De plus, une caution de 15 000 $ sera exigée des agences de placement afin d’indemniser les travailleurs en cas de défaut de paiement.

Maintenant que le projet de règlement est publié dans la Gazette officielle, une période de consultation de 45 jours s’ensuivra.

Les défenseurs des travailleurs satisfaits, les manufacturiers prudents

Le projet de règlement est bien reçu par le groupe Au bas de l’échelle, qui défend des travailleurs à bas salaire. « On attendait depuis plusieurs mois l’adoption d’un règlement », s’est réjouie la porte-parole Mélanie Gauvin, en entrevue.

« On voit d’un bon œil de venir instaurer une caution obligatoire pour les agences. Est-ce que 15 000 $, c’est suffisant? Est-ce que ça devrait être davantage?
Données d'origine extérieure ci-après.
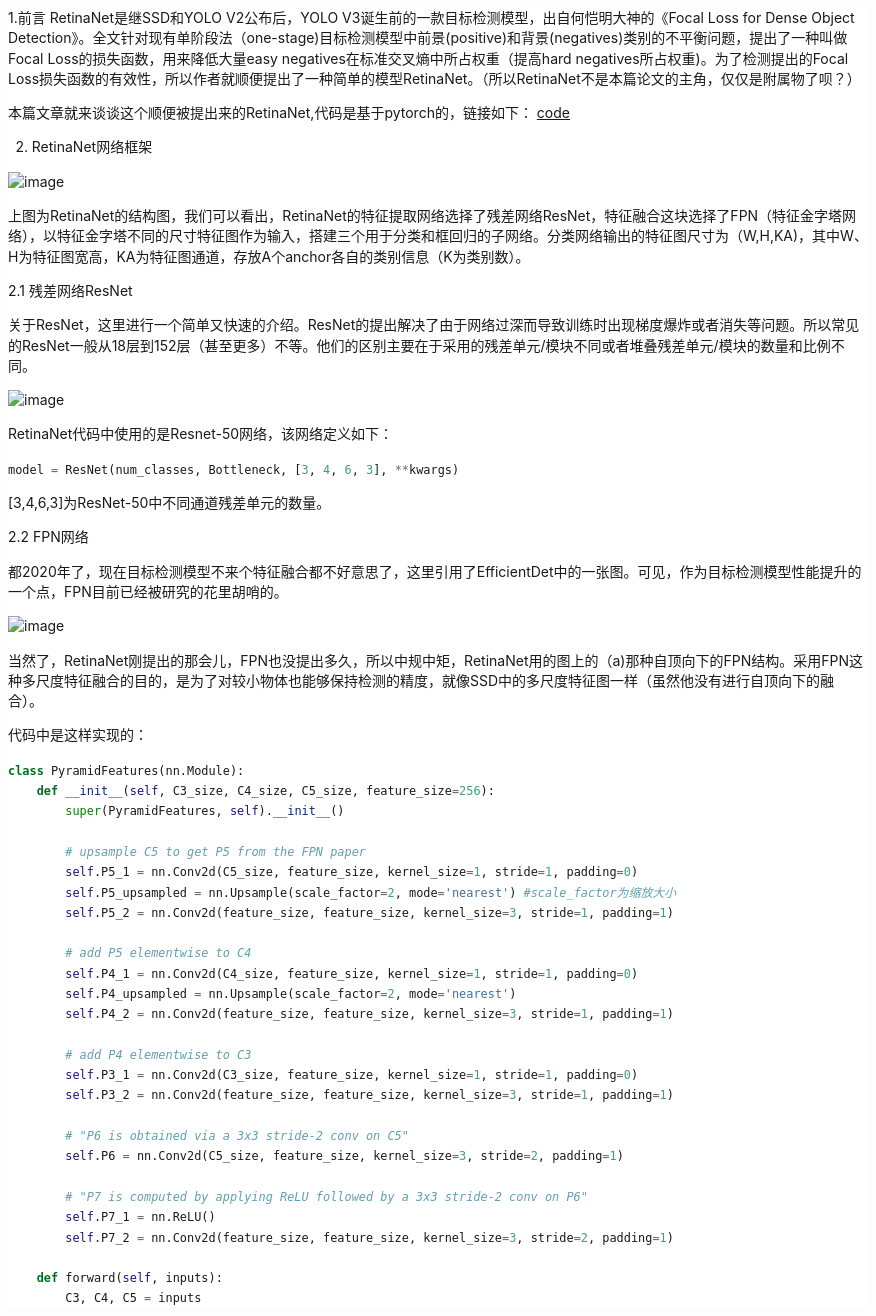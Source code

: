1.前言
RetinaNet是继SSD和YOLO V2公布后，YOLO V3诞生前的一款目标检测模型，出自何恺明大神的《Focal Loss for Dense Object Detection》。全文针对现有单阶段法（one-stage)目标检测模型中前景(positive)和背景(negatives)类别的不平衡问题，提出了一种叫做Focal Loss的损失函数，用来降低大量easy negatives在标准交叉熵中所占权重（提高hard negatives所占权重)。为了检测提出的Focal Loss损失函数的有效性，所以作者就顺便提出了一种简单的模型RetinaNet。（所以RetinaNet不是本篇论文的主角，仅仅是附属物了呗？）

本篇文章就来谈谈这个顺便被提出来的RetinaNet,代码是基于pytorch的，链接如下：
[code](https://link.zhihu.com/?target=https%3A//github.com/yhenon/pytorch-retinanet)

2. RetinaNet网络框架

![image](https://github.com/icey-zhang/notebook/assets/54712081/4e6a6bdb-0a21-4966-b642-180c03fdb308)

上图为RetinaNet的结构图，我们可以看出，RetinaNet的特征提取网络选择了残差网络ResNet，特征融合这块选择了FPN（特征金字塔网络），以特征金字塔不同的尺寸特征图作为输入，搭建三个用于分类和框回归的子网络。分类网络输出的特征图尺寸为（W,H,KA)，其中W、H为特征图宽高，KA为特征图通道，存放A个anchor各自的类别信息（K为类别数）。

2.1 残差网络ResNet

关于ResNet，这里进行一个简单又快速的介绍。ResNet的提出解决了由于网络过深而导致训练时出现梯度爆炸或者消失等问题。所以常见的ResNet一般从18层到152层（甚至更多）不等。他们的区别主要在于采用的残差单元/模块不同或者堆叠残差单元/模块的数量和比例不同。

![image](https://github.com/icey-zhang/notebook/assets/54712081/a235d2d9-1831-4401-907e-dde3af3b7b07)

RetinaNet代码中使用的是Resnet-50网络，该网络定义如下：
```python
model = ResNet(num_classes, Bottleneck, [3, 4, 6, 3], **kwargs)
```
[3,4,6,3]为ResNet-50中不同通道残差单元的数量。

2.2 FPN网络

都2020年了，现在目标检测模型不来个特征融合都不好意思了，这里引用了EfficientDet中的一张图。可见，作为目标检测模型性能提升的一个点，FPN目前已经被研究的花里胡哨的。

![image](https://github.com/icey-zhang/notebook/assets/54712081/b194ac20-be32-4e4c-aaab-6605b44b4b3e)

当然了，RetinaNet刚提出的那会儿，FPN也没提出多久，所以中规中矩，RetinaNet用的图上的（a)那种自顶向下的FPN结构。采用FPN这种多尺度特征融合的目的，是为了对较小物体也能够保持检测的精度，就像SSD中的多尺度特征图一样（虽然他没有进行自顶向下的融合）。

代码中是这样实现的：

```python
class PyramidFeatures(nn.Module):
    def __init__(self, C3_size, C4_size, C5_size, feature_size=256):
        super(PyramidFeatures, self).__init__()

        # upsample C5 to get P5 from the FPN paper
        self.P5_1 = nn.Conv2d(C5_size, feature_size, kernel_size=1, stride=1, padding=0)
        self.P5_upsampled = nn.Upsample(scale_factor=2, mode='nearest') #scale_factor为缩放大小
        self.P5_2 = nn.Conv2d(feature_size, feature_size, kernel_size=3, stride=1, padding=1)

        # add P5 elementwise to C4
        self.P4_1 = nn.Conv2d(C4_size, feature_size, kernel_size=1, stride=1, padding=0)
        self.P4_upsampled = nn.Upsample(scale_factor=2, mode='nearest')
        self.P4_2 = nn.Conv2d(feature_size, feature_size, kernel_size=3, stride=1, padding=1)

        # add P4 elementwise to C3
        self.P3_1 = nn.Conv2d(C3_size, feature_size, kernel_size=1, stride=1, padding=0)
        self.P3_2 = nn.Conv2d(feature_size, feature_size, kernel_size=3, stride=1, padding=1)

        # "P6 is obtained via a 3x3 stride-2 conv on C5"
        self.P6 = nn.Conv2d(C5_size, feature_size, kernel_size=3, stride=2, padding=1)

        # "P7 is computed by applying ReLU followed by a 3x3 stride-2 conv on P6"
        self.P7_1 = nn.ReLU()
        self.P7_2 = nn.Conv2d(feature_size, feature_size, kernel_size=3, stride=2, padding=1)

    def forward(self, inputs):
        C3, C4, C5 = inputs

```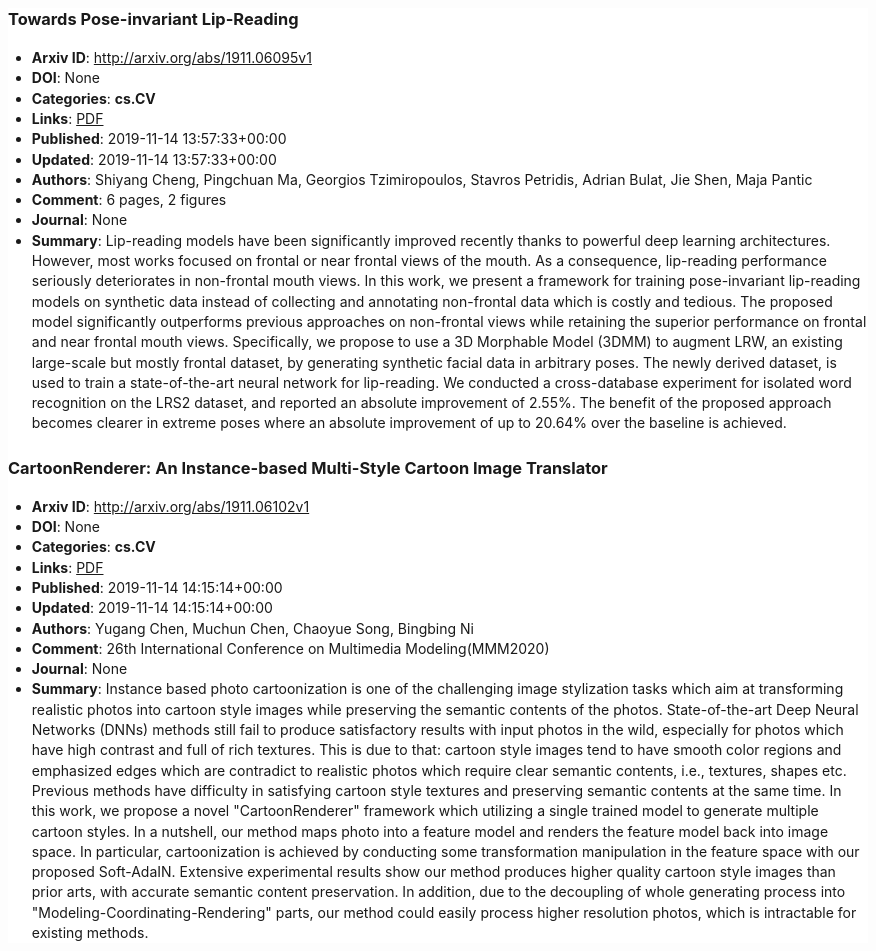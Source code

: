 

### Towards Pose-invariant Lip-Reading
- **Arxiv ID**: http://arxiv.org/abs/1911.06095v1
- **DOI**: None
- **Categories**: **cs.CV**
- **Links**: [PDF](http://arxiv.org/pdf/1911.06095v1)
- **Published**: 2019-11-14 13:57:33+00:00
- **Updated**: 2019-11-14 13:57:33+00:00
- **Authors**: Shiyang Cheng, Pingchuan Ma, Georgios Tzimiropoulos, Stavros Petridis, Adrian Bulat, Jie Shen, Maja Pantic
- **Comment**: 6 pages, 2 figures
- **Journal**: None
- **Summary**: Lip-reading models have been significantly improved recently thanks to powerful deep learning architectures. However, most works focused on frontal or near frontal views of the mouth. As a consequence, lip-reading performance seriously deteriorates in non-frontal mouth views. In this work, we present a framework for training pose-invariant lip-reading models on synthetic data instead of collecting and annotating non-frontal data which is costly and tedious. The proposed model significantly outperforms previous approaches on non-frontal views while retaining the superior performance on frontal and near frontal mouth views. Specifically, we propose to use a 3D Morphable Model (3DMM) to augment LRW, an existing large-scale but mostly frontal dataset, by generating synthetic facial data in arbitrary poses. The newly derived dataset, is used to train a state-of-the-art neural network for lip-reading. We conducted a cross-database experiment for isolated word recognition on the LRS2 dataset, and reported an absolute improvement of 2.55%. The benefit of the proposed approach becomes clearer in extreme poses where an absolute improvement of up to 20.64% over the baseline is achieved.



### CartoonRenderer: An Instance-based Multi-Style Cartoon Image Translator
- **Arxiv ID**: http://arxiv.org/abs/1911.06102v1
- **DOI**: None
- **Categories**: **cs.CV**
- **Links**: [PDF](http://arxiv.org/pdf/1911.06102v1)
- **Published**: 2019-11-14 14:15:14+00:00
- **Updated**: 2019-11-14 14:15:14+00:00
- **Authors**: Yugang Chen, Muchun Chen, Chaoyue Song, Bingbing Ni
- **Comment**: 26th International Conference on Multimedia Modeling(MMM2020)
- **Journal**: None
- **Summary**: Instance based photo cartoonization is one of the challenging image stylization tasks which aim at transforming realistic photos into cartoon style images while preserving the semantic contents of the photos. State-of-the-art Deep Neural Networks (DNNs) methods still fail to produce satisfactory results with input photos in the wild, especially for photos which have high contrast and full of rich textures. This is due to that: cartoon style images tend to have smooth color regions and emphasized edges which are contradict to realistic photos which require clear semantic contents, i.e., textures, shapes etc. Previous methods have difficulty in satisfying cartoon style textures and preserving semantic contents at the same time. In this work, we propose a novel "CartoonRenderer" framework which utilizing a single trained model to generate multiple cartoon styles. In a nutshell, our method maps photo into a feature model and renders the feature model back into image space. In particular, cartoonization is achieved by conducting some transformation manipulation in the feature space with our proposed Soft-AdaIN. Extensive experimental results show our method produces higher quality cartoon style images than prior arts, with accurate semantic content preservation. In addition, due to the decoupling of whole generating process into "Modeling-Coordinating-Rendering" parts, our method could easily process higher resolution photos, which is intractable for existing methods.
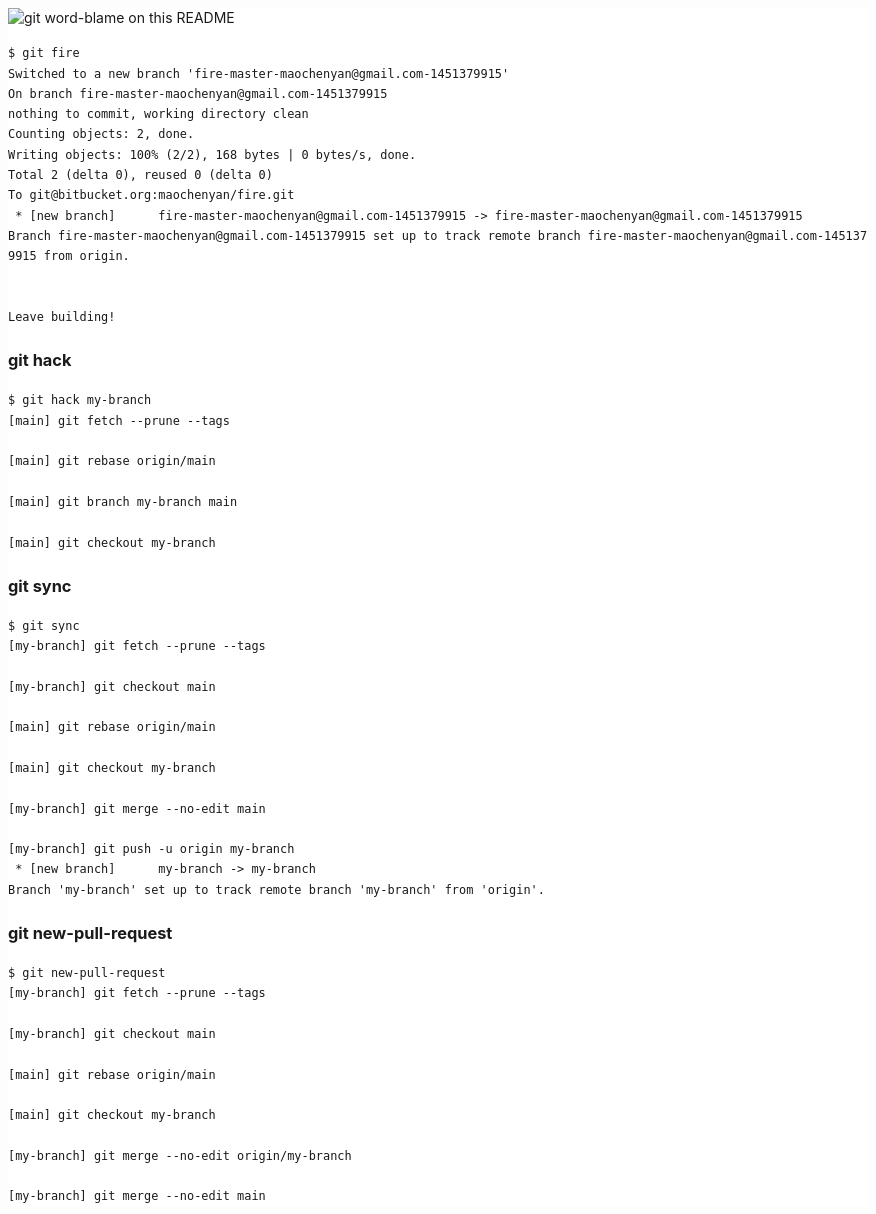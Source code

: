 ![git word-blame on this README](https://user-images.githubusercontent.com/1469823/57202569-0247eb00-6fa7-11e9-8549-f55d81299fab.png)

    $ git fire
    Switched to a new branch 'fire-master-maochenyan@gmail.com-1451379915'
    On branch fire-master-maochenyan@gmail.com-1451379915
    nothing to commit, working directory clean
    Counting objects: 2, done.
    Writing objects: 100% (2/2), 168 bytes | 0 bytes/s, done.
    Total 2 (delta 0), reused 0 (delta 0)
    To git@bitbucket.org:maochenyan/fire.git
     * [new branch]      fire-master-maochenyan@gmail.com-1451379915 -> fire-master-maochenyan@gmail.com-1451379915
    Branch fire-master-maochenyan@gmail.com-1451379915 set up to track remote branch fire-master-maochenyan@gmail.com-1451379915 from origin.


    Leave building!
### git hack

    $ git hack my-branch
    [main] git fetch --prune --tags

    [main] git rebase origin/main

    [main] git branch my-branch main

    [main] git checkout my-branch
### git sync

    $ git sync
    [my-branch] git fetch --prune --tags

    [my-branch] git checkout main

    [main] git rebase origin/main

    [main] git checkout my-branch

    [my-branch] git merge --no-edit main

    [my-branch] git push -u origin my-branch
     * [new branch]      my-branch -> my-branch
    Branch 'my-branch' set up to track remote branch 'my-branch' from 'origin'.
### git new-pull-request

    $ git new-pull-request
    [my-branch] git fetch --prune --tags

    [my-branch] git checkout main

    [main] git rebase origin/main

    [main] git checkout my-branch

    [my-branch] git merge --no-edit origin/my-branch

    [my-branch] git merge --no-edit main
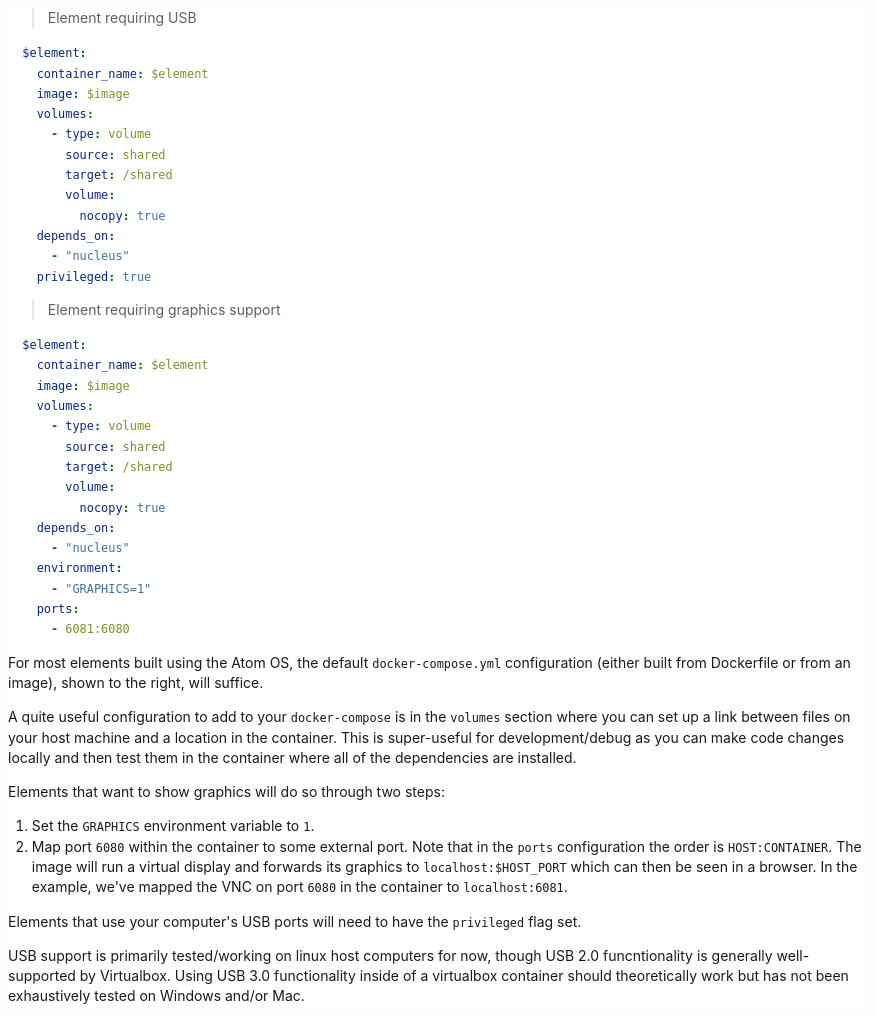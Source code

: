 > Element requiring USB

```yaml
  $element:
    container_name: $element
    image: $image
    volumes:
      - type: volume
        source: shared
        target: /shared
        volume:
          nocopy: true
    depends_on:
      - "nucleus"
    privileged: true
```

> Element requiring graphics support

```yaml
  $element:
    container_name: $element
    image: $image
    volumes:
      - type: volume
        source: shared
        target: /shared
        volume:
          nocopy: true
    depends_on:
      - "nucleus"
    environment:
      - "GRAPHICS=1"
    ports:
      - 6081:6080
```

For most elements built using the Atom OS, the default `docker-compose.yml` configuration (either built from Dockerfile or from an image), shown to the right, will suffice.

A quite useful configuration to add to your `docker-compose` is in the `volumes` section where you can set up a link between files on your host machine and a location in the container. This is super-useful for development/debug as you can make code changes locally and then test them in the container where all of the dependencies are installed.

Elements that want to show graphics will do so through two steps:

1. Set the `GRAPHICS` environment variable to `1`.
2. Map port `6080` within the container to some external port. Note that in the `ports` configuration the order is `HOST:CONTAINER`. The image will run a virtual display and forwards its graphics to `localhost:$HOST_PORT` which can then be seen in a browser. In the example, we've mapped the VNC on port `6080` in the container to `localhost:6081`.

Elements that use your computer's USB ports will need to have the `privileged` flag set.

<aside class="notice">
USB support is primarily tested/working on linux host computers for now, though USB 2.0 funcntionality is generally well-supported by Virtualbox. Using USB 3.0 functionality inside of a virtualbox container should theoretically work but has not been exhaustively tested on Windows and/or Mac.
</aside>
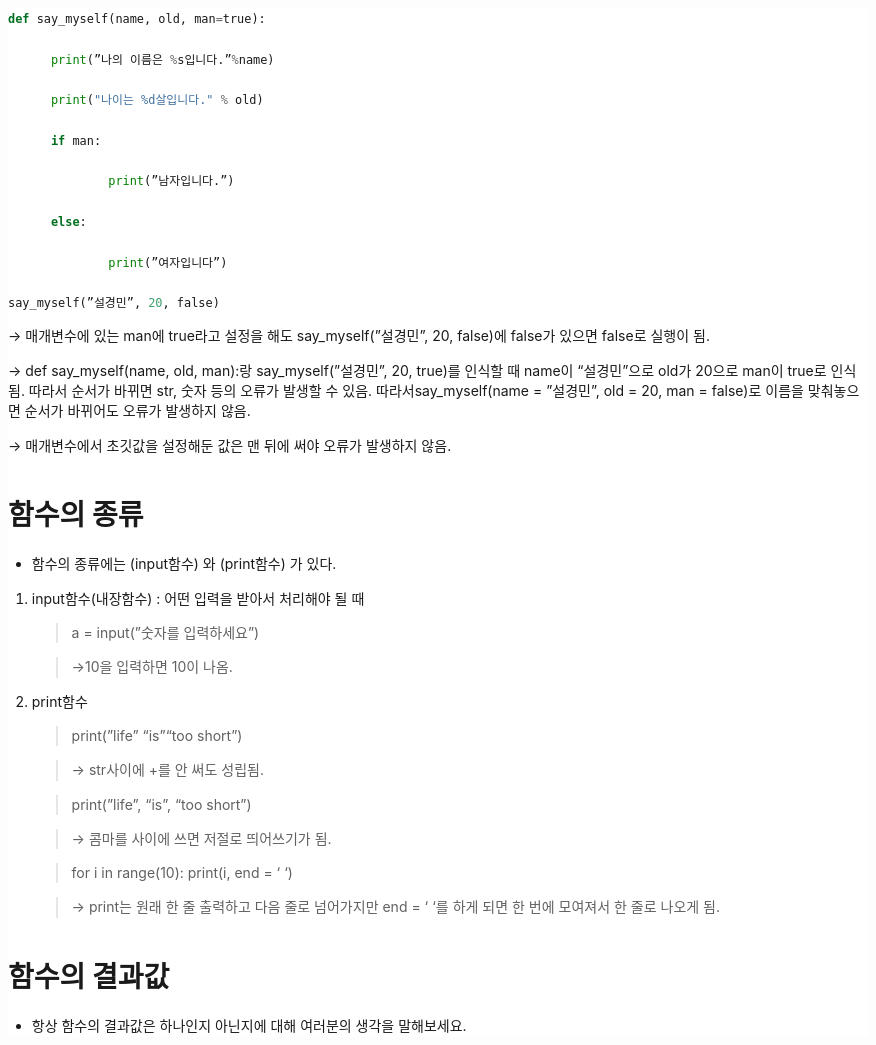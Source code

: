 
```python
def say_myself(name, old, man=true):

      print(”나의 이름은 %s입니다.”%name)

      print("나이는 %d살입니다." % old)

      if man: 

              print(”남자입니다.”)

      else: 

              print(”여자입니다”)

say_myself(”설경민”, 20, false)
```

→ 매개변수에 있는 man에 true라고 설정을 해도 say_myself(”설경민”, 20, false)에 false가 있으면 false로 실행이 됨.  



→ def say_myself(name, old, man):랑 say_myself(”설경민”, 20, true)를 인식할 때 name이 “설경민”으로 old가 20으로 man이 true로 인식됨. 따라서 순서가 바뀌면 str, 숫자 등의 오류가 발생할 수 있음. 따라서say_myself(name = ”설경민”, old = 20, man = false)로 이름을 맞춰놓으면 순서가 바뀌어도 오류가 발생하지 않음.  



→ 매개변수에서 초깃값을 설정해둔 값은 맨 뒤에 써야 오류가 발생하지 않음.

# 함수의 종류

* 함수의 종류에는 (input함수) 와 (print함수) 가 있다.

1. input함수(내장함수) : 어떤 입력을 받아서 처리해야 될 때
    > a = input(”숫자를 입력하세요”)<br/>

    > →10을 입력하면 10이 나옴.<br/> 


2. print함수 
    > print(”life” “is”“too short”)<br/>

    > → str사이에 +를 안 써도 성립됨.<br/>

    > print(”life”, “is”, “too short”)<br/>

    > → 콤마를 사이에 쓰면 저절로 띄어쓰기가 됨.<br/>

    > for i in range(10):    print(i, end = ‘ ‘)<br/>

    > → print는 원래 한 줄 출력하고 다음 줄로 넘어가지만 end = ‘ ‘를 하게 되면 한 번에 모여져서 한 줄로 나오게 됨.<br/>

# 함수의 결과값


* 항상 함수의 결과값은 하나인지 아닌지에 대해 여러분의 생각을 말해보세요.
Ça, on va revenir là-dessus un peu plus tard, mais c’est certain qu’on voit ça d’un bon œil », a commenté Mme Gauvin.

Elle se réjouit aussi de la coresponsabilité qui est établie entre les agences de placement de personnel et les entreprises clientes pour ce qui est des obligations pécuniaires. « Si une agence de placement ferme ses portes et que ses travailleurs ne sont pas payés, l’entreprise cliente va être responsable de leur payer le salaire », a-t-elle noté.

Du côté patronal, le groupe Manufacturiers et exportateurs du Québec a estimé que ce n’est pas tant l’encadrement des agences de personnel qui pose problème que l’accès à davantage de travailleurs étrangers.

Le regroupement d’employeurs dit vouloir s’assurer que « le nouveau règlement ne contribuera pas à augmenter les coûts ni les délais pour avoir accès au talent dont ils ont besoin ».

Les centrales syndicales, de leur côté, ont applaudi à cette protection supplémentaire qui sera accordée à des travailleurs, notamment par la coresponsabilité agence-entreprise cliente pour les obligations pécuniaires face aux travailleurs.

La FTQ et la CSN se sont aussi réjouies du fait que les mêmes conditions de salaire devront être offertes aux travailleurs de l’entreprise, peu importe que le travailleur ait été embauché par l’entreprise ou par une agence.